Array + memory usage

Tomasz Zielonka t.zielonka@students.mimuw.edu.pl
Thu, 19 Jun 2003 14:49:28 +0200


On Thu, Jun 19, 2003 at 11:11:00AM +0200, mies wrote:
> Hello, i'm a haskell newbie, and i'm trying to use arrays for counting 
> letters. But when I input a textfile of lets say 100KB the program uses 
> 75 M of memory, and I really don;t have a clue where the problem could 
> be. I have searched many topics here but I didn't find a solution. I 
> have made an axample of how i am using the array.
>
> module Main where
> 
> import Array
> import IO
> 
> main = do let fr = testUpdater f 100000
>          writeFile "test.txt" (show (fr!155))
> 
> f :: Array Int Int
> f = (array (0,255) [(i, 0) | i <- [0..255]])
> 
> testUpdater :: Array Int Int -> Int -> Array Int Int
> testUpdater fr 0 = fr
> testUpdater fr x = testUpdater ((fr//[(155, fr!(155) + 1)])) (x - 1)
> 
> updateF :: Array Int Int -> Array Int Int
> updateF x = (x//[(155, x!(155) + 1)])

I see two problems here:
a) you use immutable Arrays ineffectively - a new array is created for
   every input character
b) "too lazy" evaluation, resulting from laziness of Array type, which
   causes a space leak

Possible fixes are:

1. use accumArray or accum, for example:

    import Data.Array
    import IO

    main = do
	let fr = accumArray (\s _ -> s+1) 0 (0,255)
			    [ (155, ()) | _ <- [1..100000] ]
	writeFile "test.txt" (show (fr!155))

If you encounter a problem with stack overflow (I had it), you can
increase the maximal stack size, or use Unboxed arrays (in GHC), for
example:

    import Data.Array.Unboxed
    import IO

    main = do
	let fr :: UArray Int Int
	    fr = accumArray (\s _ -> s+1) 0 (0,255)
			    [ (155, ()) | _ <- [1..100000] ]
	writeFile "test.txt" (show (fr!155))

Alternatively you can use mutable arrays or write your own eager accum.

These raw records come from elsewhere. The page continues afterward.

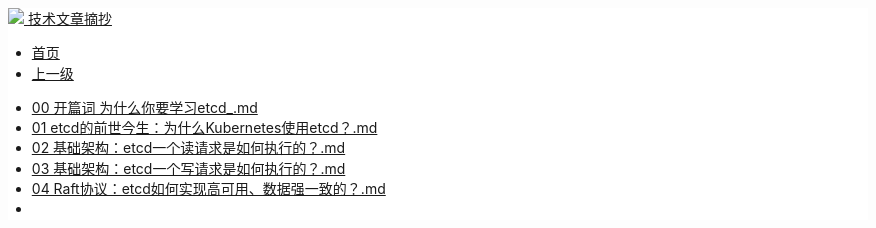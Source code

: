 <!DOCTYPE html>

<html xmlns="http://www.w3.org/1999/xhtml">
<head>
<head>
<meta content="text/html; charset=utf-8" http-equiv="Content-Type"/>
<meta content="width=device-width, initial-scale=1, maximum-scale=1.0, user-scalable=no" name="viewport"/>
<meta content="zh-cn" http-equiv="content-language"/>
<meta content="01 etcd的前世今生：为什么Kubernetes使用etcd？" name="description"/>
<link href="/static/favicon.png" rel="icon"/>
<title>01 etcd的前世今生：为什么Kubernetes使用etcd？ </title>
<link href="/static/index.css" rel="stylesheet"/>
<link href="/static/highlight.min.css" rel="stylesheet"/>
<script src="/static/highlight.min.js"></script>
<meta content="Hexo 4.2.0" name="generator"/>

</head>
<body>
<div class="book-container">
<div class="book-sidebar">
<div class="book-brand">
<a href="/">
<img src="/static/favicon.png"/>
<span>技术文章摘抄</span>
</a>
</div>
<div class="book-menu uncollapsible">
<ul class="uncollapsible">
<li><a class="current-tab" href="/">首页</a></li>
<li><a href="../">上一级</a></li>
</ul>
<ul class="uncollapsible">
<li>
<a class="menu-item" href="/%e4%b8%93%e6%a0%8f/etcd%e5%ae%9e%e6%88%98%e8%af%be/00%20%e5%bc%80%e7%af%87%e8%af%8d%20%e4%b8%ba%e4%bb%80%e4%b9%88%e4%bd%a0%e8%a6%81%e5%ad%a6%e4%b9%a0etcd_.md" id="00 开篇词 为什么你要学习etcd_.md">00 开篇词 为什么你要学习etcd_.md</a>
</li>
<li>
<a class="menu-item" href="/%e4%b8%93%e6%a0%8f/etcd%e5%ae%9e%e6%88%98%e8%af%be/01%20etcd%e7%9a%84%e5%89%8d%e4%b8%96%e4%bb%8a%e7%94%9f%ef%bc%9a%e4%b8%ba%e4%bb%80%e4%b9%88Kubernetes%e4%bd%bf%e7%94%a8etcd%ef%bc%9f.md" id="01 etcd的前世今生：为什么Kubernetes使用etcd？.md">01 etcd的前世今生：为什么Kubernetes使用etcd？.md</a>
</li>
<li>
<a class="menu-item" href="/%e4%b8%93%e6%a0%8f/etcd%e5%ae%9e%e6%88%98%e8%af%be/02%20%e5%9f%ba%e7%a1%80%e6%9e%b6%e6%9e%84%ef%bc%9aetcd%e4%b8%80%e4%b8%aa%e8%af%bb%e8%af%b7%e6%b1%82%e6%98%af%e5%a6%82%e4%bd%95%e6%89%a7%e8%a1%8c%e7%9a%84%ef%bc%9f.md" id="02 基础架构：etcd一个读请求是如何执行的？.md">02 基础架构：etcd一个读请求是如何执行的？.md</a>
</li>
<li>
<a class="menu-item" href="/%e4%b8%93%e6%a0%8f/etcd%e5%ae%9e%e6%88%98%e8%af%be/03%20%e5%9f%ba%e7%a1%80%e6%9e%b6%e6%9e%84%ef%bc%9aetcd%e4%b8%80%e4%b8%aa%e5%86%99%e8%af%b7%e6%b1%82%e6%98%af%e5%a6%82%e4%bd%95%e6%89%a7%e8%a1%8c%e7%9a%84%ef%bc%9f.md" id="03 基础架构：etcd一个写请求是如何执行的？.md">03 基础架构：etcd一个写请求是如何执行的？.md</a>
</li>
<li>
<a class="menu-item" href="/%e4%b8%93%e6%a0%8f/etcd%e5%ae%9e%e6%88%98%e8%af%be/04%20Raft%e5%8d%8f%e8%ae%ae%ef%bc%9aetcd%e5%a6%82%e4%bd%95%e5%ae%9e%e7%8e%b0%e9%ab%98%e5%8f%af%e7%94%a8%e3%80%81%e6%95%b0%e6%8d%ae%e5%bc%ba%e4%b8%80%e8%87%b4%e7%9a%84%ef%bc%9f.md" id="04 Raft协议：etcd如何实现高可用、数据强一致的？.md">04 Raft协议：etcd如何实现高可用、数据强一致的？.md</a>
</li>
<li>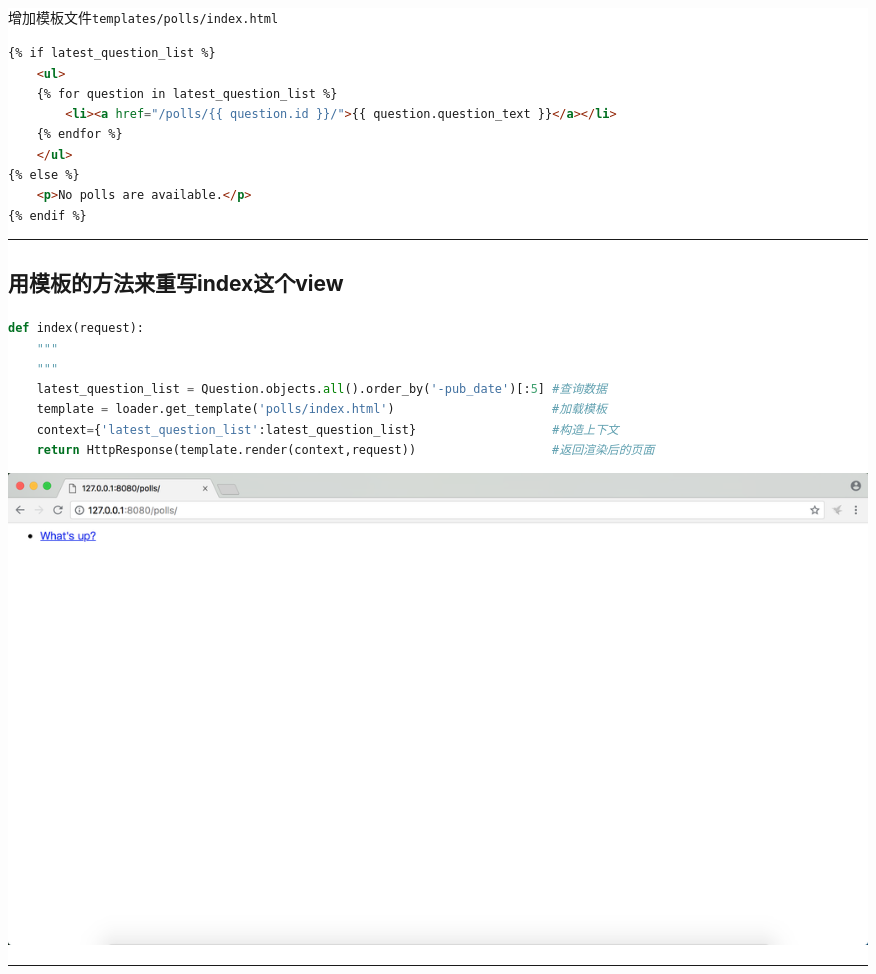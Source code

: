    增加模板文件`templates/polls/index.html`
   ```html
   {% if latest_question_list %}
       <ul>
       {% for question in latest_question_list %}
           <li><a href="/polls/{{ question.id }}/">{{ question.question_text }}</a></li>
       {% endfor %}
       </ul>
   {% else %}
       <p>No polls are available.</p>
   {% endif %}
   ```

   ---

## 用模板的方法来重写index这个view
   ```python
   def index(request):
       """
       """
       latest_question_list = Question.objects.all().order_by('-pub_date')[:5] #查询数据
       template = loader.get_template('polls/index.html')                      #加载模板
       context={'latest_question_list':latest_question_list}                   #构造上下文
       return HttpResponse(template.render(context,request))                   #返回渲染后的页面
   ```
   <img src="imgs/part3-0003.png">

   ---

2. use deepSeq or Strategies.rnf in testUpdater, like this:
    (this will only fix b, not a)

    {- Probably only in GHC, compile with -package concurrent -}

    import Strategies

    ...

    testUpdater :: Array Int Int -> Int -> Array Int Int
    testUpdater fr 0 = fr
    testUpdater fr x =
        let fr' = ((fr//[(155, fr!(155) + 1)]))
	in  testUpdater fr' (x - 1) `demanding` rnf fr'

3. use unboxed immutable arrays (and possibly strictness annotations)
    (this will only fix b, not a)

    {- Not in Hugs -}

    import IO
    import Data.Array.Unboxed

    main = do
	let fr = testUpdater f 100000
	writeFile "test.txt" (show (fr!155))

    f :: UArray Int Int
    f = (array (0,255) [(i, 0) | i <- [0..255]])

    testUpdater :: UArray Int Int -> Int -> UArray Int Int
    testUpdater fr 0 = fr
    testUpdater fr x = (testUpdater (fr//[(155, fr!(155) + 1)])) (x - 1)

4. use mutable arrays, eg. STArray or STUArray within (ST s) monad:

    {- Works in GHC and Hugs -}
    
    import IO
    import Data.Array (Array)
    import Data.Array.ST
    import Data.Array.IArray
    import Control.Monad.ST

    main = do
	let fr :: Array Int Int
	    fr = runST (do
		    arr <- newArray (0, 255) 0 :: ST s (STArray s Int Int)
		    testUpdater arr 100000
		    freeze arr
		)
	writeFile "test.txt" (show (fr ! 155))

    testUpdater :: STArray s Int Int -> Int -> ST s ()
    testUpdater fr 0 = return ()
    testUpdater fr x = do
	n <- readArray fr 155
	writeArray fr 155 $! (n+1)  -- NOTE: $! used here
	testUpdater fr (x - 1)

> Regards, Richard Nieuwenhuis
> rnieuwen@cs.uu.nl

Best regards,
Tom

-- 
.signature: Too many levels of symbolic links